How about fuel, though? I don’t think we’ll ever do interstellar travel with rockets, much more plausible is a laser-on-light-sail propulsion as investigated by Breakthrough Starshot, but it’s fun to do the calculations anyway. The Newtonian calculation is an easy application of Tsiolkovsky’s equation: for each kilogram of payload, we need

\[M_\text{Newton} = \exp\left(\frac2{v_e}\sqrt{aL}\right)-1 \]kilograms of fuel. Here $v_e$ is the effective exhaust velocity, which we take to be 1, as we are using an amazing photon rocket. The relativistic rocket equation is surprisingly simple: we just replace the time in Tsiolkovsky’s equation with the proper time. The result is that we need

\[M = \exp\left(\frac2{v_e}\cosh^{-1}(aL/2 +1 )\right)-1\] kilograms of fuel for each kilogram of payload. Using the same approximation for the hyperbolic cosine as before, we get

\[ M \approx (aL+2)^{2/v_e}.\] Now this is fucking amazing. We have an exponential in the Newtonian case, but in the relativistic case it’s just a polynomial! The exponential from Tsiolkovsky gets negated by the logarithm in the proper time. Even for Tau Ceti the difference is already extremely large: $M=204$ kg, whereas $M_\text{Newton} = 1,138$ kg! And for the centre of the Milky Way? $M \approx 10^9$ kg, and $M_\text{Newton} \approx 10^{152}$ kg. Ok, both are impossible, but the Newtonian one is much more impossible!
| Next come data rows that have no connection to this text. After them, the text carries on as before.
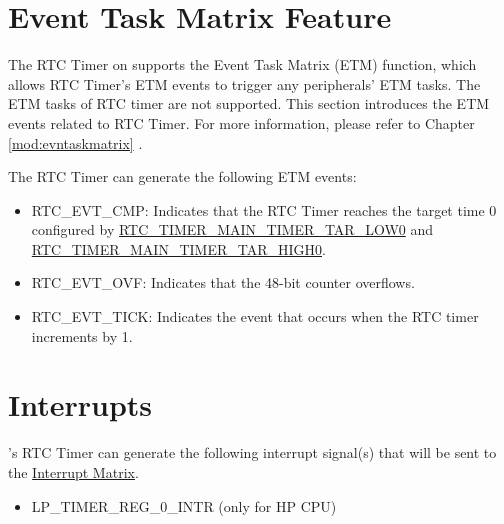 \documentclass[main\_\_EN.tex]{subfiles}
\begin{document}
\begin{itemize}
\begin{itemize}
    \end{itemize}
\end{itemize}



\section{Event Task Matrix Feature}
\label{sec:rtctimer-etm-func}


The RTC Timer on \chipname{} supports the Event Task Matrix (ETM) function, which allows RTC Timer's ETM events to trigger any peripherals' ETM tasks. The ETM tasks of RTC timer are not supported. This section introduces the ETM events related to RTC Timer. For more information, please refer to Chapter \ref{mod:evntaskmatrix} .

The RTC Timer can generate the following ETM events:

\begin{itemize}
    \item RTC\_EVT\_CMP: Indicates that the RTC Timer reaches the target time 0 configured by \hyperref[fielddesc:RTCTIMERMAINTIMERTARLOW0]{RTC\_TIMER\_MAIN\_TIMER\_TAR\_LOW0} and \hyperref[fielddesc:RTCTIMERMAINTIMERTARHIGH0]{RTC\_TIMER\_MAIN\_TIMER\_TAR\_HIGH0}.
    \item RTC\_EVT\_OVF: Indicates that the 48-bit counter overflows.
    \item RTC\_EVT\_TICK: Indicates the event that occurs when the RTC timer increments by 1.
\end{itemize}



\section{Interrupts}

\chipname{}'s RTC Timer can generate the following interrupt signal(s) that will be sent to the \hyperref[mod:intmtrx]{Interrupt Matrix}.

    \begin{itemize}
        \item LP\_TIMER\_REG\_0\_INTR (only for HP CPU)
    \end{itemize}
\end{document}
So don’t complain about the lightspeed barrier. Relativity actually makes life much easier for would-be interstellar travellers. A Newtonian universe would be a shit place to live.

Mateus,

This is really cool! Although, I’m a bit confused:

Beginning at rest and accelerating at 9.8m/s/s, an object would reach 3*10^8 m/s before 355 days:

((3*10^8)/(9.8))/(60*60*24) = 354.308…

So (to my limited knowledge) it seems that the 20 years estimate on the proper travel time to the center of the milky way is inaccurate. Wouldn’t that traveler exceed the speed of light before beginning to decelerate?

Thanks in advance.

I’m glad you enjoyed it. You’re using the Newtonian formula for the velocity. The correct, relativistic one, is given in the Usenet FAQ I linked in the post:

\[v = \frac{at}{\sqrt{1+(at)^2}}. \] Here $v$ and $t$ are the velocity and time from the point of view of the Earth, and $c=1$ as usual.